Atlético Marbella Paraíso
- Full name: Club Deportivo Atlético de Marbella Paraíso
- Nickname: Albicelestes
- Founded: 2010
- Ground: Municipal Luis Teruel
- Capacity: 500
- President: Alessandro Gaucci
- Manager: Pepe Bermúdez
- League: Tercera Federación
- 2025–26: 5th, División de Honor – Group 2 (promoted via play-offs)
- Website: atleticodemarbella.com

= CD Atlético de Marbella Paraíso =

Spanish association football club

Club Deportivo Atlético de Marbella Paraíso, commonly known as Atlético Marbella Paraíso or Atlético Marbella, is a Spanish association football club based in Marbella, in the province of Málaga, Andalusia. Founded in 2010 as Club Deportivo Atlético de Marbella Balompié, the club currently competes in Tercera Federación, the fifth tier of the Spanish football league system. The club plays its home matches at the Luis Teruel municipal football ground in Marbella.

== History ==

=== Foundation and early years ===

Club Deportivo Atlético de Marbella Balompié was founded in 2010 in Marbella. The club was established by local football figures and supporters with the aim of creating a new senior football structure in the city.

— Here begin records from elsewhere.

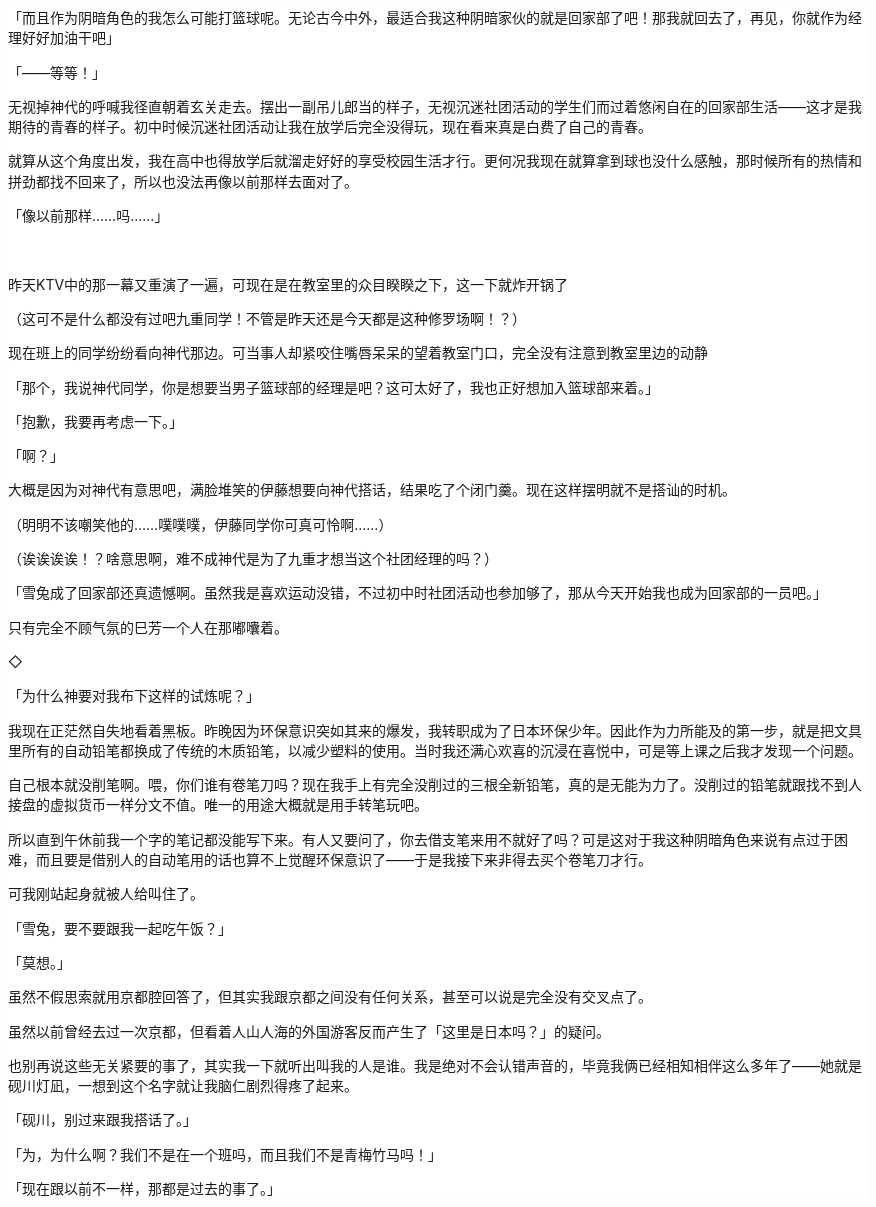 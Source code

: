 「而且作为阴暗角色的我怎么可能打篮球呢。无论古今中外，最适合我这种阴暗家伙的就是回家部了吧！那我就回去了，再见，你就作为经理好好加油干吧」

「——等等！」

无视掉神代的呼喊我径直朝着玄关走去。摆出一副吊儿郎当的样子，无视沉迷社团活动的学生们而过着悠闲自在的回家部生活——这才是我期待的青春的样子。初中时候沉迷社团活动让我在放学后完全没得玩，现在看来真是白费了自己的青春。

就算从这个角度出发，我在高中也得放学后就溜走好好的享受校园生活才行。更何况我现在就算拿到球也没什么感触，那时候所有的热情和拼劲都找不回来了，所以也没法再像以前那样去面对了。

「像以前那样……吗……」

&nbsp;

昨天KTV中的那一幕又重演了一遍，可现在是在教室里的众目睽睽之下，这一下就炸开锅了

（这可不是什么都没有过吧九重同学！不管是昨天还是今天都是这种修罗场啊！？）

现在班上的同学纷纷看向神代那边。可当事人却紧咬住嘴唇呆呆的望着教室门口，完全没有注意到教室里边的动静

「那个，我说神代同学，你是想要当男子篮球部的经理是吧？这可太好了，我也正好想加入篮球部来着。」

「抱歉，我要再考虑一下。」

「啊？」

大概是因为对神代有意思吧，满脸堆笑的伊藤想要向神代搭话，结果吃了个闭门羹。现在这样摆明就不是搭讪的时机。

（明明不该嘲笑他的……噗噗噗，伊藤同学你可真可怜啊……）

（诶诶诶诶！？啥意思啊，难不成神代是为了九重才想当这个社团经理的吗？）

「雪兔成了回家部还真遗憾啊。虽然我是喜欢运动没错，不过初中时社团活动也参加够了，那从今天开始我也成为回家部的一员吧。」

只有完全不顾气氛的巳芳一个人在那嘟囔着。

◇

「为什么神要对我布下这样的试炼呢？」

我现在正茫然自失地看着黑板。昨晚因为环保意识突如其来的爆发，我转职成为了日本环保少年。因此作为力所能及的第一步，就是把文具里所有的自动铅笔都换成了传统的木质铅笔，以减少塑料的使用。当时我还满心欢喜的沉浸在喜悦中，可是等上课之后我才发现一个问题。

自己根本就没削笔啊。喂，你们谁有卷笔刀吗？现在我手上有完全没削过的三根全新铅笔，真的是无能为力了。没削过的铅笔就跟找不到人接盘的虚拟货币一样分文不值。唯一的用途大概就是用手转笔玩吧。

所以直到午休前我一个字的笔记都没能写下来。有人又要问了，你去借支笔来用不就好了吗？可是这对于我这种阴暗角色来说有点过于困难，而且要是借别人的自动笔用的话也算不上觉醒环保意识了——于是我接下来非得去买个卷笔刀才行。

可我刚站起身就被人给叫住了。

「雪兔，要不要跟我一起吃午饭？」

「莫想。」

虽然不假思索就用京都腔回答了，但其实我跟京都之间没有任何关系，甚至可以说是完全没有交叉点了。

虽然以前曾经去过一次京都，但看着人山人海的外国游客反而产生了「这里是日本吗？」的疑问。

也别再说这些无关紧要的事了，其实我一下就听出叫我的人是谁。我是绝对不会认错声音的，毕竟我俩已经相知相伴这么多年了——她就是砚川灯凪，一想到这个名字就让我脑仁剧烈得疼了起来。

「砚川，别过来跟我搭话了。」

「为，为什么啊？我们不是在一个班吗，而且我们不是青梅竹马吗！」

「现在跟以前不一样，那都是过去的事了。」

‘’‘John Frutos’’’ was a joint founder of Atlético Marbella in 2010 and has served continuously as the club’s vice-president since its foundation. Frutos had previously established a youth football academy in Marbella in 2004 and subsequently continued his involvement in the development of youth football through Atlético Marbella.

The club entered the Andalusian regional football system and progressively competed through the different levels administered by the Royal Andalusian Football Federation (RFAF). Its early league record included promotion from Segunda Regional in the 2011–12 season. The club subsequently competed in the regional divisions of Andalusian football.

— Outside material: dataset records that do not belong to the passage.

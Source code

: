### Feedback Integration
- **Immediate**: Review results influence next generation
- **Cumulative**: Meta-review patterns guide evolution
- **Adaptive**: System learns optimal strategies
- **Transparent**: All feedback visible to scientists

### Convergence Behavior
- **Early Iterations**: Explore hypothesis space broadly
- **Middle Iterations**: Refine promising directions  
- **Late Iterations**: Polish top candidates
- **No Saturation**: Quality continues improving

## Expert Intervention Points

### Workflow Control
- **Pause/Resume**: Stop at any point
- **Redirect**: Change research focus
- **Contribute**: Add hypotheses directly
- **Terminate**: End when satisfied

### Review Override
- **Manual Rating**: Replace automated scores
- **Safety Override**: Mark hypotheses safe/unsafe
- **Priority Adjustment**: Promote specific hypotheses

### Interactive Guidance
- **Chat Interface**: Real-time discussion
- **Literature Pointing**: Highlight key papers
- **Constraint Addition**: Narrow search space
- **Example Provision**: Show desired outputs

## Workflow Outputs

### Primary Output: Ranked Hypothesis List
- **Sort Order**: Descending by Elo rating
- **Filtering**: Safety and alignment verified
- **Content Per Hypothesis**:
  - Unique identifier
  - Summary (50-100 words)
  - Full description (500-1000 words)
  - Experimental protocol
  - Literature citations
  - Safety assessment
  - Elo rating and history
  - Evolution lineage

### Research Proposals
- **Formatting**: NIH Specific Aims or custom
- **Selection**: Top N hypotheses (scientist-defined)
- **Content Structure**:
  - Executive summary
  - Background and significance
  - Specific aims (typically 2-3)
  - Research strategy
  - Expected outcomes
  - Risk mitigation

=== Restructuring and Atlético Marbella Paraíso ===

In 2022, Atlético Marbella Balompié entered a new sporting project with Marbella Paraíso CF and adopted the name Club Deportivo Atlético de Marbella Paraíso. The restructuring was associated with the arrival of new investors and a new board headed by Italian businessman Alessandro Gaucci, who became president."La llegada de nuevos inversores provoca un nuevo orden en el fútbol local" (2022)

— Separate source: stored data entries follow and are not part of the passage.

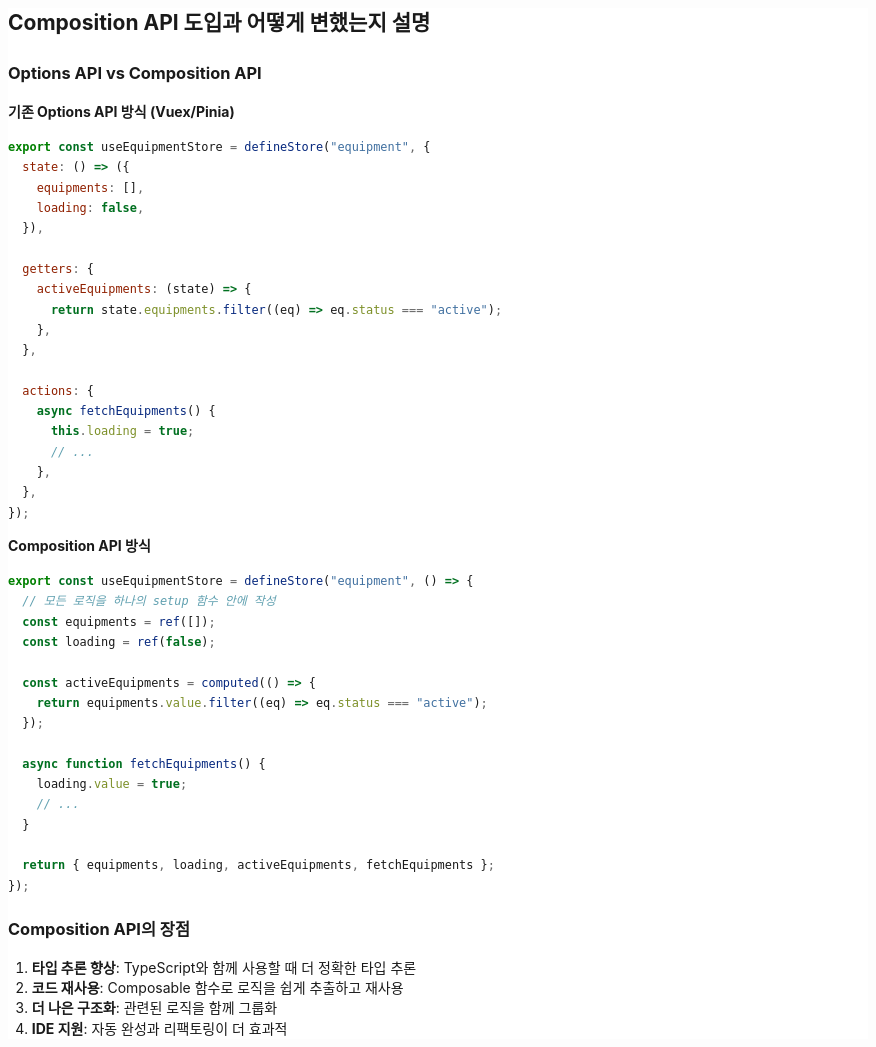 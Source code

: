 ## Composition API 도입과 어떻게 변했는지 설명

### Options API vs Composition API

**기존 Options API 방식 (Vuex/Pinia)**

```javascript
export const useEquipmentStore = defineStore("equipment", {
  state: () => ({
    equipments: [],
    loading: false,
  }),

  getters: {
    activeEquipments: (state) => {
      return state.equipments.filter((eq) => eq.status === "active");
    },
  },

  actions: {
    async fetchEquipments() {
      this.loading = true;
      // ...
    },
  },
});
```

**Composition API 방식**

```javascript
export const useEquipmentStore = defineStore("equipment", () => {
  // 모든 로직을 하나의 setup 함수 안에 작성
  const equipments = ref([]);
  const loading = ref(false);

  const activeEquipments = computed(() => {
    return equipments.value.filter((eq) => eq.status === "active");
  });

  async function fetchEquipments() {
    loading.value = true;
    // ...
  }

  return { equipments, loading, activeEquipments, fetchEquipments };
});
```

### Composition API의 장점

1. **타입 추론 향상**: TypeScript와 함께 사용할 때 더 정확한 타입 추론
2. **코드 재사용**: Composable 함수로 로직을 쉽게 추출하고 재사용
3. **더 나은 구조화**: 관련된 로직을 함께 그룹화
4. **IDE 지원**: 자동 완성과 리팩토링이 더 효과적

The club retained a strong emphasis on youth development while continuing to operate a senior men’s team within the Andalusian football structure.

=== Promotion to División de Honor ===

Atlético Marbella achieved promotion to División de Honor Senior following the 2023–24 season. The club subsequently competed in División de Honor Senior – Group 2 during the 2024–25 season, finishing sixth.

During the 2025–26 season, Atlético Marbella Paraíso competed in División de Honor Senior – Group 2 and finished fifth, qualifying for the promotion play-offs for Tercera Federación."C.D. Atco de Marbella Balompié – Competiciones del equipo"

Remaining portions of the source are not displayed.